= Sidney Harcave =

Sidney S. Harcave (September 12, 1916 – October 24, 2008) was an American historian who specialised in Russian history.

He was born in Washington, D.C. and was educated at the City College of New York, where he graduated with a BA. Under the supervision of Samuel N. Harper at the University of CHicago, Harcave earned his PhD in 1943. During World War II, he became a foreign area specialist for the Foreign Broadcast Intelligence Service and an analyst for the Office of Strategic Services and the United States Department of State.

After the war, Harcave taught at the University of Wyoming and Champlain College. During 1950–1951, he was a member of the Harvard Refugee Interview Project, which gave him an insight into the Soviet regime. He used this information for his 1954 work, Structure and Functioning of the Lower Party Organizations in the Soviet Union. His college textbook, Russia: A History, was first published in 1952 and went through six editions.
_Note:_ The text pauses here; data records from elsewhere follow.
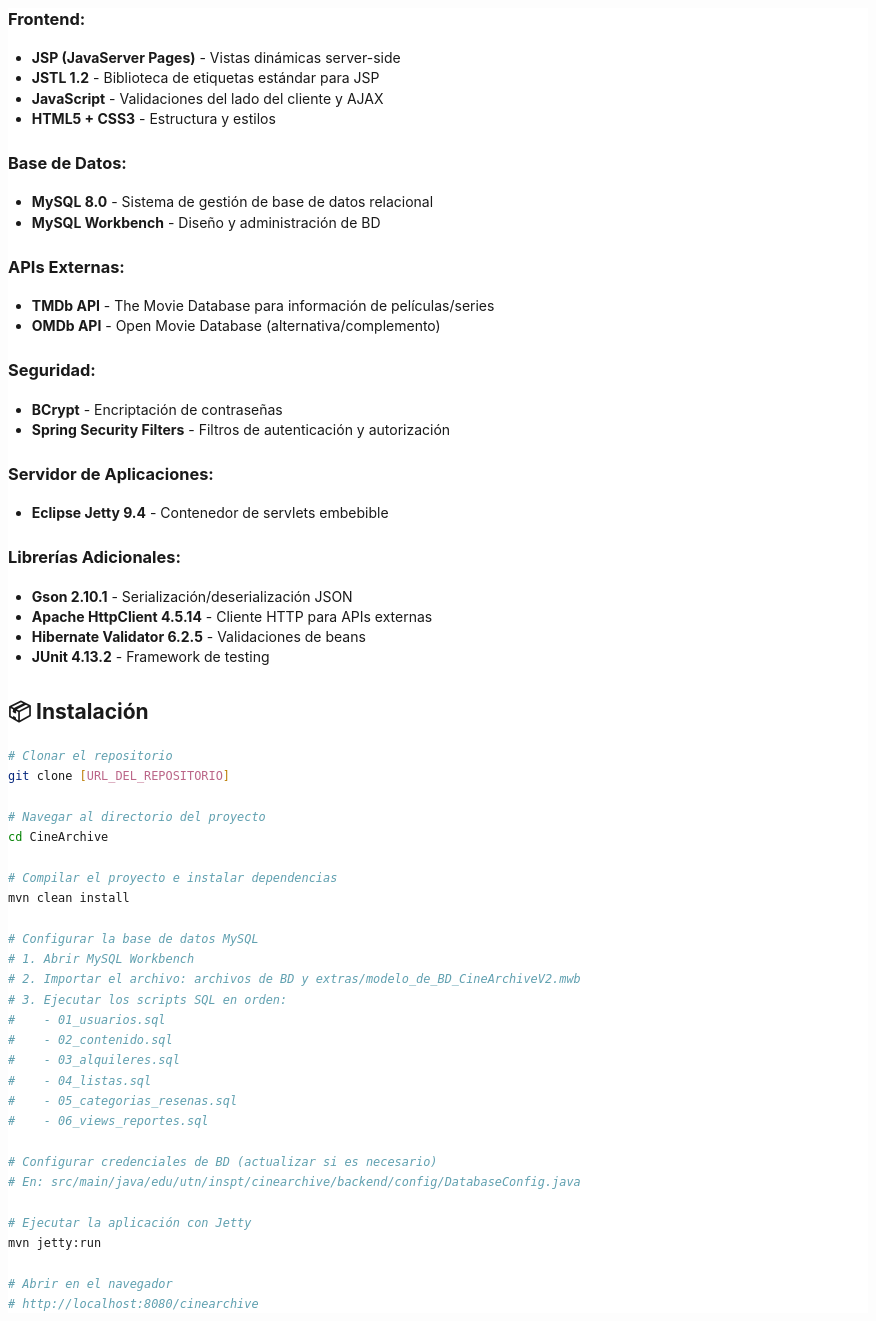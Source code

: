 ### **Frontend:**
- **JSP (JavaServer Pages)** - Vistas dinámicas server-side
- **JSTL 1.2** - Biblioteca de etiquetas estándar para JSP
- **JavaScript** - Validaciones del lado del cliente y AJAX
- **HTML5 + CSS3** - Estructura y estilos

### **Base de Datos:**
- **MySQL 8.0** - Sistema de gestión de base de datos relacional
- **MySQL Workbench** - Diseño y administración de BD

### **APIs Externas:**
- **TMDb API** - The Movie Database para información de películas/series
- **OMDb API** - Open Movie Database (alternativa/complemento)

### **Seguridad:**
- **BCrypt** - Encriptación de contraseñas
- **Spring Security Filters** - Filtros de autenticación y autorización

### **Servidor de Aplicaciones:**
- **Eclipse Jetty 9.4** - Contenedor de servlets embebible

### **Librerías Adicionales:**
- **Gson 2.10.1** - Serialización/deserialización JSON
- **Apache HttpClient 4.5.14** - Cliente HTTP para APIs externas
- **Hibernate Validator 6.2.5** - Validaciones de beans
- **JUnit 4.13.2** - Framework de testing

## 📦 Instalación

```bash
# Clonar el repositorio
git clone [URL_DEL_REPOSITORIO]

# Navegar al directorio del proyecto
cd CineArchive

# Compilar el proyecto e instalar dependencias
mvn clean install

# Configurar la base de datos MySQL
# 1. Abrir MySQL Workbench
# 2. Importar el archivo: archivos de BD y extras/modelo_de_BD_CineArchiveV2.mwb
# 3. Ejecutar los scripts SQL en orden:
#    - 01_usuarios.sql
#    - 02_contenido.sql
#    - 03_alquileres.sql
#    - 04_listas.sql
#    - 05_categorias_resenas.sql
#    - 06_views_reportes.sql

# Configurar credenciales de BD (actualizar si es necesario)
# En: src/main/java/edu/utn/inspt/cinearchive/backend/config/DatabaseConfig.java

# Ejecutar la aplicación con Jetty
mvn jetty:run

# Abrir en el navegador
# http://localhost:8080/cinearchive
```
From 1953 until 1982, he worked for the State University of New York, Binghamton. Harcave edited a collection of Russian primary sources, Readings in Russian History, which was published in two volumes in 1962. He wrote a history of the 1905 Russian Revolution, which was published in 1964, and he composed a history of the Russian Tsars from 1814 until 1917, which appeared in 1968. He edited and translated the memoirs of the Russian politician Sergei Witte, which was published in 1990, and he also wrote a biography of Witte.

==Works==
- Russia: A History (Lippincott, 1952).
- Structure and Functioning of the Lower Party Organizations in the Soviet Union (Maxwell Air Force Base, 1954).
- (editor), Readings in Russian History, two volumes (Crowell, 1962).
- First Blood: The Russian Revolution of 1905 (Collier-Macmillan, 1964).
- Years of the Golden Cockerel: The Last Romanov Tsars, 1814–1917 (Robert Hale, 1968).
- (editor), Memoirs of Count Witte (M. E. Sharpe, 1990).
- Count Sergei Witte and the Twilight of Imperial Russia (M. E. Sharpe, 2004).